Saved entries:
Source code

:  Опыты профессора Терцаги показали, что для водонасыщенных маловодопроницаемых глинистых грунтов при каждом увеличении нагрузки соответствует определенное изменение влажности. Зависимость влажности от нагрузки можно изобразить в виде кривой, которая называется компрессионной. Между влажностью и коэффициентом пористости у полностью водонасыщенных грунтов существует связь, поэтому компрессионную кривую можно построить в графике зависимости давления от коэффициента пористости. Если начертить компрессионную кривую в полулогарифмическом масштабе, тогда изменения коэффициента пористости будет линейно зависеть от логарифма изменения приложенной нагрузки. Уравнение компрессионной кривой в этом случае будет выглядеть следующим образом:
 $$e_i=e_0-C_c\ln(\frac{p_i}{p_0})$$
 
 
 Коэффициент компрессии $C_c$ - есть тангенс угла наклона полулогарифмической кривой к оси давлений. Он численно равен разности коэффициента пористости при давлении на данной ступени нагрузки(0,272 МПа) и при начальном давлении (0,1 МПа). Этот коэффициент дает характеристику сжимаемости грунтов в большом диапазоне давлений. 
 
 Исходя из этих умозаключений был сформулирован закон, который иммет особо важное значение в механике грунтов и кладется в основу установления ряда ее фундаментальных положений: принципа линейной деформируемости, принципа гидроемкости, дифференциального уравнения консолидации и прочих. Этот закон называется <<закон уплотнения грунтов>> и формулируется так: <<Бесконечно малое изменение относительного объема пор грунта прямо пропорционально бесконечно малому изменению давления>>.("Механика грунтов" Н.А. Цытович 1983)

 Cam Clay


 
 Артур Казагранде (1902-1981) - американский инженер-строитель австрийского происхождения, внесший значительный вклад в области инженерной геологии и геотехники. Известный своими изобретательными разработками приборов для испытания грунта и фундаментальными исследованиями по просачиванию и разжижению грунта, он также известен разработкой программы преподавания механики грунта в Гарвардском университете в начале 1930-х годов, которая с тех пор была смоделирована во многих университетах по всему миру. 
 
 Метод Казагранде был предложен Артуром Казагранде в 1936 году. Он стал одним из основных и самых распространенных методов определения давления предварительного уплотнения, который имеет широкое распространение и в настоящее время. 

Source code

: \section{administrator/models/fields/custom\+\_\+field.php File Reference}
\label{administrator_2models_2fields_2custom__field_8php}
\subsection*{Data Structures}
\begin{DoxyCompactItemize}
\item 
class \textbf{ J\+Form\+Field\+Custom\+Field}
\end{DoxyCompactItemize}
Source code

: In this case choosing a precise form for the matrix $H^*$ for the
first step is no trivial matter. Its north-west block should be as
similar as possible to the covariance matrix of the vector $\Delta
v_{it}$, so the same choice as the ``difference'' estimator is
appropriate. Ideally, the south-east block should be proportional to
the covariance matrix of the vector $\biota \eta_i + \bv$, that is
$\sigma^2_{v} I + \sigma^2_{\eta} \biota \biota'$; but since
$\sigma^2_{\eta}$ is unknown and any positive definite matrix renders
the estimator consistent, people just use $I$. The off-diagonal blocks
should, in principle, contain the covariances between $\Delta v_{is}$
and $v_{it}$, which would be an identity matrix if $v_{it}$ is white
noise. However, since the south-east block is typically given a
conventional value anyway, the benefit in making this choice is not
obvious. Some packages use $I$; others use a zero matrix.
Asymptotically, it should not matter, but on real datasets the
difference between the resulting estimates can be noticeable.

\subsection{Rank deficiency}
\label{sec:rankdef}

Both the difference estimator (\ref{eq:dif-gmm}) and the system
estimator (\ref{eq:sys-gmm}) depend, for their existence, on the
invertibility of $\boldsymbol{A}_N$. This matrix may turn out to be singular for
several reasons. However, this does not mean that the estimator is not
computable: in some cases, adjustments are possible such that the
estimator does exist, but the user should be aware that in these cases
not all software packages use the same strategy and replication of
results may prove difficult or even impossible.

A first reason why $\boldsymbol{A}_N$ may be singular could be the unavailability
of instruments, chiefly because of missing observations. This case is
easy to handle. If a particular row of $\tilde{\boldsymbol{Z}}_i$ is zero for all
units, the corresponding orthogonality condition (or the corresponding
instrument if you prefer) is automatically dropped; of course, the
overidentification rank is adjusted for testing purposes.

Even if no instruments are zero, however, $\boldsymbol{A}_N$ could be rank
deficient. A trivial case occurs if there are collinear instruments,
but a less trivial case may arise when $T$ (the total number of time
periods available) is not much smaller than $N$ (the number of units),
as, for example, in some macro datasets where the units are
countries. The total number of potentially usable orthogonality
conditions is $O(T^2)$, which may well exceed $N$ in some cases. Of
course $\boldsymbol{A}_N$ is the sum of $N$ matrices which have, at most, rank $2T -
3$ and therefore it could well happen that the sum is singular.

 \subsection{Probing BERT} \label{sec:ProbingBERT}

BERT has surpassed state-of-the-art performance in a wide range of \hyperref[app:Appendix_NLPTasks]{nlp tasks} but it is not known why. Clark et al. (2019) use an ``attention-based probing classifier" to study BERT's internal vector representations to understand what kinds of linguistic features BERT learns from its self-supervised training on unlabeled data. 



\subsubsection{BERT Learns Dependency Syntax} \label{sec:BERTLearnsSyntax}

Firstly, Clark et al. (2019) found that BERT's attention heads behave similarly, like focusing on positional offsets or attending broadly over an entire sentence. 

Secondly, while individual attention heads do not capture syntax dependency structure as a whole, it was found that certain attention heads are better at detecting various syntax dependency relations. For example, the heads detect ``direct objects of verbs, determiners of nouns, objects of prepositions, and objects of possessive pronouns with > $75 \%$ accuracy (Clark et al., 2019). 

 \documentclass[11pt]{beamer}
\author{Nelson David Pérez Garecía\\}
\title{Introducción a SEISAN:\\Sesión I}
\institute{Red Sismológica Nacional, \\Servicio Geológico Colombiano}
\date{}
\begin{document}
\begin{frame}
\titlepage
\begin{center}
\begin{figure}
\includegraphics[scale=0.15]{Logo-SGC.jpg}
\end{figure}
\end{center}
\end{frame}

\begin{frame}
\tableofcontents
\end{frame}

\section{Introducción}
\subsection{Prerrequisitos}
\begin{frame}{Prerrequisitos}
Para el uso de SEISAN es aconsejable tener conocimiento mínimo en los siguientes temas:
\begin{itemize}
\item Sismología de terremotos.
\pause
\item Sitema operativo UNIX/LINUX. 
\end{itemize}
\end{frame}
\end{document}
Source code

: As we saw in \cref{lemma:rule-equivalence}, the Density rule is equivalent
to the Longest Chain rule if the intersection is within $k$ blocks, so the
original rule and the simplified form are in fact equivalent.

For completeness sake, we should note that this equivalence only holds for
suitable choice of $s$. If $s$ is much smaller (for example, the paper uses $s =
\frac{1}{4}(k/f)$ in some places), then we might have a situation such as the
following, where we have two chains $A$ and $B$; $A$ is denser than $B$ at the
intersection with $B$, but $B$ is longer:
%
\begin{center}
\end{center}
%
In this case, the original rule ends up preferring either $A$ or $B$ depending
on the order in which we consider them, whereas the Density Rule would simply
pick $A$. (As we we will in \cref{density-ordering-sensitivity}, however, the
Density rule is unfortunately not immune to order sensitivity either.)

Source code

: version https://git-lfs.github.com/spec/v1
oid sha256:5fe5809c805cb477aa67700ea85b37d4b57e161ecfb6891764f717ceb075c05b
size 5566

DIRECTIONS FOR THIS TASK:
Repeat only the stretch of lines that opens with the line containing "For completeness sake, we" and closes with the final line of the entries, both included, exactly as written.

YOUR RESPONSE:
For completeness sake, we should note that this equivalence only holds for
suitable choice of $s$. If $s$ is much smaller (for example, the paper uses $s =
\frac{1}{4}(k/f)$ in some places), then we might have a situation such as the
following, where we have two chains $A$ and $B$; $A$ is denser than $B$ at the
intersection with $B$, but $B$ is longer:
%
\begin{center}
\end{center}
%
In this case, the original rule ends up preferring either $A$ or $B$ depending
on the order in which we consider them, whereas the Density Rule would simply
pick $A$. (As we we will in \cref{density-ordering-sensitivity}, however, the
Density rule is unfortunately not immune to order sensitivity either.)

Source code

: version https://git-lfs.github.com/spec/v1
oid sha256:5fe5809c805cb477aa67700ea85b37d4b57e161ecfb6891764f717ceb075c05b
size 5566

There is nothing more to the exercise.